- **ASSIGNED TASK**:
All entries below need to be written out exactly, but without their pictures.

[Start of Attachment]

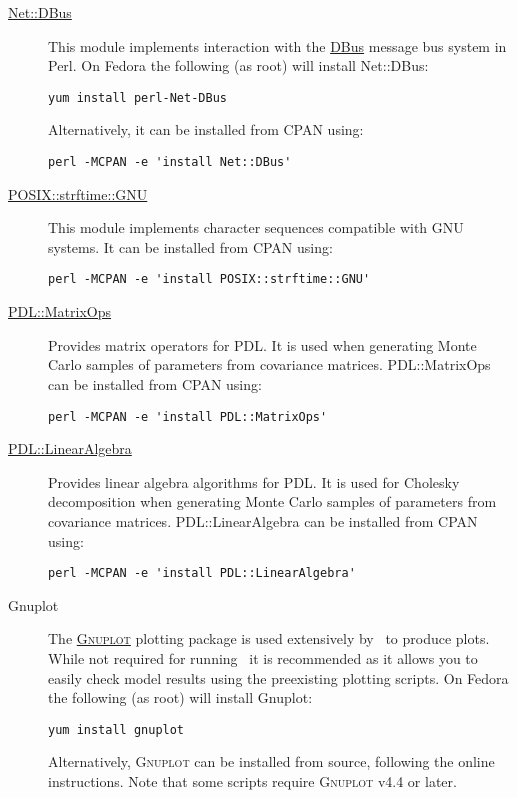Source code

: \begin{description}
\item [\href{http://search.cpan.org/~danberr/Net-DBus-0.33.6/lib/Net/DBus.pm}{{\normalfont \ttfamily Net::DBus}}] This module implements interaction with the \href{http://www.freedesktop.org/wiki/Software/dbus}{DBus} message bus system in Perl. On Fedora the following (as root) will install {\normalfont \ttfamily Net::DBus}:
\begin{verbatim}
yum install perl-Net-DBus
\end{verbatim}
Alternatively, it can be installed from CPAN using:
\begin{verbatim}
perl -MCPAN -e 'install Net::DBus'
\end{verbatim}

\item [\href{http://search.cpan.org/~dexter/POSIX-strftime-GNU-0.02/lib/POSIX/strftime/GNU.pm}{{\normalfont \ttfamily POSIX::strftime::GNU}}] This module implements character sequences compatible with GNU systems. It can be installed from CPAN using:
\begin{verbatim}
perl -MCPAN -e 'install POSIX::strftime::GNU'
\end{verbatim}

  \item [\href{http://search.cpan.org/~chm/PDL-2.4.7/Basic/MatrixOps/matrixops.pd}{{\normalfont \ttfamily PDL::MatrixOps}}] Provides matrix operators for PDL. It is used when generating Monte Carlo samples of parameters from covariance matrices. {\normalfont \ttfamily PDL::MatrixOps} can be installed from CPAN using:
\begin{verbatim}
perl -MCPAN -e 'install PDL::MatrixOps'
\end{verbatim}
  \item [\href{http://search.cpan.org/~ellipse/PDL-LinearAlgebra-0.06/LinearAlgebra.pm}{{\normalfont \ttfamily PDL::LinearAlgebra}}] Provides linear algebra algorithms for PDL. It is used for Cholesky decomposition when generating Monte Carlo samples of parameters from covariance matrices. {\normalfont \ttfamily PDL::LinearAlgebra} can be installed from CPAN using:
\begin{verbatim}
perl -MCPAN -e 'install PDL::LinearAlgebra'
\end{verbatim}

\item[Gnuplot] The \href{http://www.gnuplot.info/}{\normalfont \scshape Gnuplot} plotting package is used extensively by \glc\ to produce plots. While not required for running \glc\ it is recommended as it allows you to easily check model results using the preexisting plotting scripts. On Fedora the following (as root) will install {\normalfont \ttfamily Gnuplot}:
\begin{verbatim}
yum install gnuplot
\end{verbatim}
Alternatively, {\normalfont \scshape Gnuplot} can be installed from source, following the online instructions. Note that some scripts require {\normalfont \scshape Gnuplot} v4.4 or later.


\end{description}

[End of Attachment]

- **TASK RESULT**:
Source code

: \begin{description}
\item [\href{http://search.cpan.org/~danberr/Net-DBus-0.33.6/lib/Net/DBus.pm}{{\normalfont \ttfamily Net::DBus}}] This module implements interaction with the \href{http://www.freedesktop.org/wiki/Software/dbus}{DBus} message bus system in Perl. On Fedora the following (as root) will install {\normalfont \ttfamily Net::DBus}:
\begin{verbatim}
yum install perl-Net-DBus
\end{verbatim}
Alternatively, it can be installed from CPAN using:
\begin{verbatim}
perl -MCPAN -e 'install Net::DBus'
\end{verbatim}

\item [\href{http://search.cpan.org/~dexter/POSIX-strftime-GNU-0.02/lib/POSIX/strftime/GNU.pm}{{\normalfont \ttfamily POSIX::strftime::GNU}}] This module implements character sequences compatible with GNU systems. It can be installed from CPAN using:
\begin{verbatim}
perl -MCPAN -e 'install POSIX::strftime::GNU'
\end{verbatim}

  \item [\href{http://search.cpan.org/~chm/PDL-2.4.7/Basic/MatrixOps/matrixops.pd}{{\normalfont \ttfamily PDL::MatrixOps}}] Provides matrix operators for PDL. It is used when generating Monte Carlo samples of parameters from covariance matrices. {\normalfont \ttfamily PDL::MatrixOps} can be installed from CPAN using:
\begin{verbatim}
perl -MCPAN -e 'install PDL::MatrixOps'
\end{verbatim}
  \item [\href{http://search.cpan.org/~ellipse/PDL-LinearAlgebra-0.06/LinearAlgebra.pm}{{\normalfont \ttfamily PDL::LinearAlgebra}}] Provides linear algebra algorithms for PDL. It is used for Cholesky decomposition when generating Monte Carlo samples of parameters from covariance matrices. {\normalfont \ttfamily PDL::LinearAlgebra} can be installed from CPAN using:
\begin{verbatim}
perl -MCPAN -e 'install PDL::LinearAlgebra'
\end{verbatim}

\item[Gnuplot] The \href{http://www.gnuplot.info/}{\normalfont \scshape Gnuplot} plotting package is used extensively by \glc\ to produce plots. While not required for running \glc\ it is recommended as it allows you to easily check model results using the preexisting plotting scripts. On Fedora the following (as root) will install {\normalfont \ttfamily Gnuplot}:
\begin{verbatim}
yum install gnuplot
\end{verbatim}
Alternatively, {\normalfont \scshape Gnuplot} can be installed from source, following the online instructions. Note that some scripts require {\normalfont \scshape Gnuplot} v4.4 or later.


\end{description}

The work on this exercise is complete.